___ Supplied entries ___
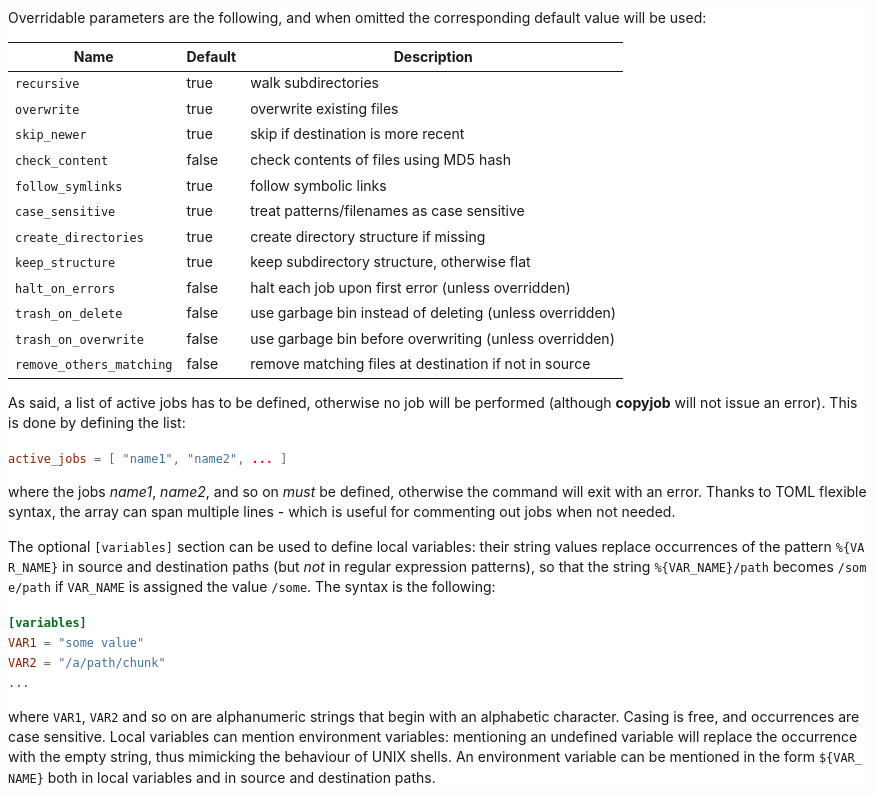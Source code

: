 Overridable parameters are the following, and when omitted the corresponding
default value will be used:

| **Name**                 | **Default** | **Description**                                         |
|--------------------------|-------------|---------------------------------------------------------|
| `recursive`              | true        | walk subdirectories                                     |
| `overwrite`              | true        | overwrite existing files                                |
| `skip_newer`             | true        | skip if destination is more recent                      |
| `check_content`          | false       | check contents of files using MD5 hash                  |
| `follow_symlinks`        | true        | follow symbolic links                                   |
| `case_sensitive`         | true        | treat patterns/filenames as case sensitive              |
| `create_directories`     | true        | create directory structure if missing                   |
| `keep_structure`         | true        | keep subdirectory structure, otherwise flat             |
| `halt_on_errors`         | false       | halt each job upon first error (unless overridden)      |
| `trash_on_delete`        | false       | use garbage bin instead of deleting (unless overridden) |
| `trash_on_overwrite`     | false       | use garbage bin before overwriting (unless overridden)  |
| `remove_others_matching` | false       | remove matching files at destination if not in source   |

As said, a list of active jobs has to be defined, otherwise no job will be
performed (although **copyjob** will not issue an error). This is done by
defining the list:

```toml
active_jobs = [ "name1", "name2", ... ]
```

where the jobs *name1*, *name2*, and so on *must* be defined, otherwise the
command will exit with an error. Thanks to TOML flexible syntax, the array can
span multiple lines - which is useful for commenting out jobs when not needed.

The optional `[variables]` section can be used to define local variables:
their string values replace occurrences of the pattern `%{VAR_NAME}` in source
and destination paths (but *not* in regular expression patterns), so that the
string `%{VAR_NAME}/path` becomes `/some/path` if `VAR_NAME` is assigned the
value `/some`. The syntax is the following:

```toml
[variables]
VAR1 = "some value"
VAR2 = "/a/path/chunk"
...
```

where `VAR1`, `VAR2` and so on are alphanumeric strings that begin with an
alphabetic character. Casing is free, and occurrences are case sensitive.
Local variables can mention environment variables: mentioning an undefined
variable will replace the occurrence with the empty string, thus mimicking the
behaviour of UNIX shells. An environment variable can be mentioned in the form
`${VAR_NAME}` both in local variables and in source and destination paths.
___
● **Work instructions**
Each line of the data should be quoted exactly, with pictures left out.

● **Result for this task**
Source code

: Overridable parameters are the following, and when omitted the corresponding
default value will be used:

| **Name**                 | **Default** | **Description**                                         |
|--------------------------|-------------|---------------------------------------------------------|
| `recursive`              | true        | walk subdirectories                                     |
| `overwrite`              | true        | overwrite existing files                                |
| `skip_newer`             | true        | skip if destination is more recent                      |
| `check_content`          | false       | check contents of files using MD5 hash                  |
| `follow_symlinks`        | true        | follow symbolic links                                   |
| `case_sensitive`         | true        | treat patterns/filenames as case sensitive              |
| `create_directories`     | true        | create directory structure if missing                   |
| `keep_structure`         | true        | keep subdirectory structure, otherwise flat             |
| `halt_on_errors`         | false       | halt each job upon first error (unless overridden)      |
| `trash_on_delete`        | false       | use garbage bin instead of deleting (unless overridden) |
| `trash_on_overwrite`     | false       | use garbage bin before overwriting (unless overridden)  |
| `remove_others_matching` | false       | remove matching files at destination if not in source   |

As said, a list of active jobs has to be defined, otherwise no job will be
performed (although **copyjob** will not issue an error). This is done by
defining the list:

```toml
active_jobs = [ "name1", "name2", ... ]
```

where the jobs *name1*, *name2*, and so on *must* be defined, otherwise the
command will exit with an error. Thanks to TOML flexible syntax, the array can
span multiple lines - which is useful for commenting out jobs when not needed.

The optional `[variables]` section can be used to define local variables:
their string values replace occurrences of the pattern `%{VAR_NAME}` in source
and destination paths (but *not* in regular expression patterns), so that the
string `%{VAR_NAME}/path` becomes `/some/path` if `VAR_NAME` is assigned the
value `/some`. The syntax is the following:

```toml
[variables]
VAR1 = "some value"
VAR2 = "/a/path/chunk"
...
```

where `VAR1`, `VAR2` and so on are alphanumeric strings that begin with an
alphabetic character. Casing is free, and occurrences are case sensitive.
Local variables can mention environment variables: mentioning an undefined
variable will replace the occurrence with the empty string, thus mimicking the
behaviour of UNIX shells. An environment variable can be mentioned in the form
`${VAR_NAME}` both in local variables and in source and destination paths.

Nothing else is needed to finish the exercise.